About this task — Working from the records below, repeat exactly the lines starting at the line that contains "Numerous effects to choose from" and ending at the line that contains "As promised, we'll", inclusive.

Data extracts —
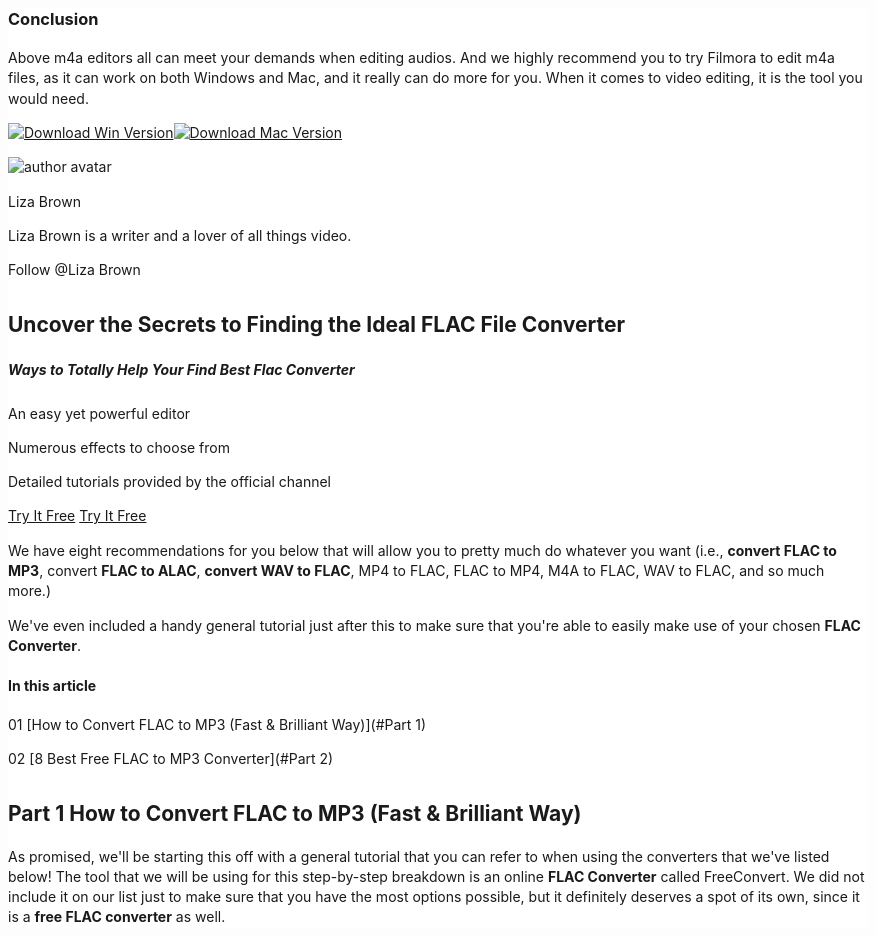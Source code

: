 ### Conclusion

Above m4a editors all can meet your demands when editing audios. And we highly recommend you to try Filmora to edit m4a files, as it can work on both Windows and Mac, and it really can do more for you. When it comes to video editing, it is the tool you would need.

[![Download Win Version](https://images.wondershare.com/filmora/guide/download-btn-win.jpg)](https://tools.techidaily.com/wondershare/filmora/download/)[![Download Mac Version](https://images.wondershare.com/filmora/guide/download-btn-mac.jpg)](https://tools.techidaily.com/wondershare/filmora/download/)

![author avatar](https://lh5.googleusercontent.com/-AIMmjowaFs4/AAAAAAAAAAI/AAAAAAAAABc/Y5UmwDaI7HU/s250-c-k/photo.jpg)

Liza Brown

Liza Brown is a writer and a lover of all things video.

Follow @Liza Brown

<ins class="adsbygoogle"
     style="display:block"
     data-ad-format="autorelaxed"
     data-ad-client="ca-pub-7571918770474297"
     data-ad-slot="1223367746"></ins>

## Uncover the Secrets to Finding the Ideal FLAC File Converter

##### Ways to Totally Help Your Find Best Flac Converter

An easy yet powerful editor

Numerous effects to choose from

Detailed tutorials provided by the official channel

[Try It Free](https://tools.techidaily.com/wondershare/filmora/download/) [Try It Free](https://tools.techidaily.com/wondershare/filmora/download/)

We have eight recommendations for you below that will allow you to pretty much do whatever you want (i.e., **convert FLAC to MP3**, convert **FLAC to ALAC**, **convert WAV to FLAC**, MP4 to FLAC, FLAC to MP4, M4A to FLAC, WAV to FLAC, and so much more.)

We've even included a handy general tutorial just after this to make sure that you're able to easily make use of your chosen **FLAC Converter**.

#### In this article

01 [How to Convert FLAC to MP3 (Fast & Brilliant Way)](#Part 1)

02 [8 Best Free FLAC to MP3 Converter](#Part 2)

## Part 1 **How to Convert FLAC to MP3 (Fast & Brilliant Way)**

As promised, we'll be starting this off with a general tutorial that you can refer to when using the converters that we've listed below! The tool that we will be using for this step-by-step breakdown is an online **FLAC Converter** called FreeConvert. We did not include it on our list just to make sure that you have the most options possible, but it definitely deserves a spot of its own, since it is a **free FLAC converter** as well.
---
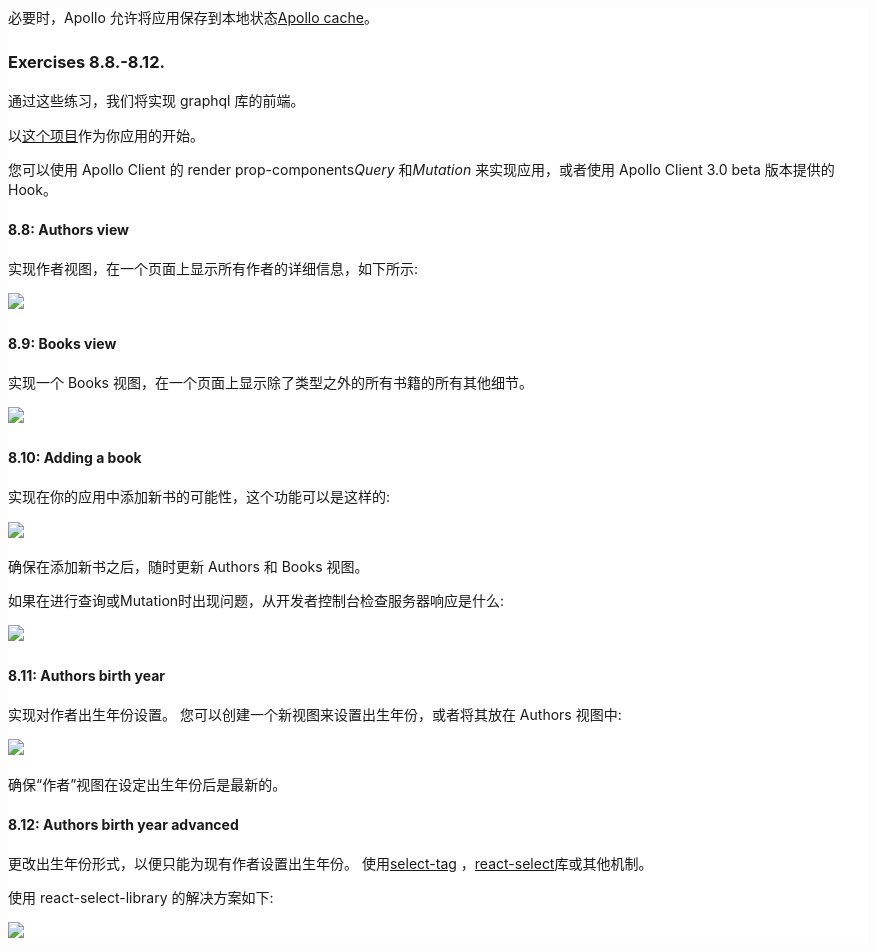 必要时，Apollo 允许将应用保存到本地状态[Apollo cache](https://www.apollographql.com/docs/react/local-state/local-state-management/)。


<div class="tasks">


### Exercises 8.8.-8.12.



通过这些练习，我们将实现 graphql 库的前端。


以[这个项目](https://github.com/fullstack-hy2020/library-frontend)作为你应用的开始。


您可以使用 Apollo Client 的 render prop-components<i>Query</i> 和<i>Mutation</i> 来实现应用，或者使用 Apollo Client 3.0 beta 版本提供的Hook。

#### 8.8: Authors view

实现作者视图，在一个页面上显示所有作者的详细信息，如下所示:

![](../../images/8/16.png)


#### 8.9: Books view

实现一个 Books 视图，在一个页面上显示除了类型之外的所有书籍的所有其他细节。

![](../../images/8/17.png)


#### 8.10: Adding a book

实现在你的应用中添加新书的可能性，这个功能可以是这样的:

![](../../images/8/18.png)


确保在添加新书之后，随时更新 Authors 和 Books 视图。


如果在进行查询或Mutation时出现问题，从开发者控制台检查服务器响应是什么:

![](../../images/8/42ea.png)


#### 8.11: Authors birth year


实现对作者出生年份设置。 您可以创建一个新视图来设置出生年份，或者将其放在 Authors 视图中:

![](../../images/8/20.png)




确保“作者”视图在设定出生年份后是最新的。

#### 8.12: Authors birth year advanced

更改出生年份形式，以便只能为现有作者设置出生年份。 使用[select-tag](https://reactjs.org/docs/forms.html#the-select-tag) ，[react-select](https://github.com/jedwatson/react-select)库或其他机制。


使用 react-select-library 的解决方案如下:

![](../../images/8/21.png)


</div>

Completed exercise —
Numerous effects to choose from

Detailed tutorials provided by the official channel

[Try It Free](https://tools.techidaily.com/wondershare/filmora/download/) [Try It Free](https://tools.techidaily.com/wondershare/filmora/download/)

We have eight recommendations for you below that will allow you to pretty much do whatever you want (i.e., **convert FLAC to MP3**, convert **FLAC to ALAC**, **convert WAV to FLAC**, MP4 to FLAC, FLAC to MP4, M4A to FLAC, WAV to FLAC, and so much more.)

We've even included a handy general tutorial just after this to make sure that you're able to easily make use of your chosen **FLAC Converter**.

#### In this article

01 [How to Convert FLAC to MP3 (Fast & Brilliant Way)](#Part 1)

02 [8 Best Free FLAC to MP3 Converter](#Part 2)

## Part 1 **How to Convert FLAC to MP3 (Fast & Brilliant Way)**

As promised, we'll be starting this off with a general tutorial that you can refer to when using the converters that we've listed below! The tool that we will be using for this step-by-step breakdown is an online **FLAC Converter** called FreeConvert. We did not include it on our list just to make sure that you have the most options possible, but it definitely deserves a spot of its own, since it is a **free FLAC converter** as well.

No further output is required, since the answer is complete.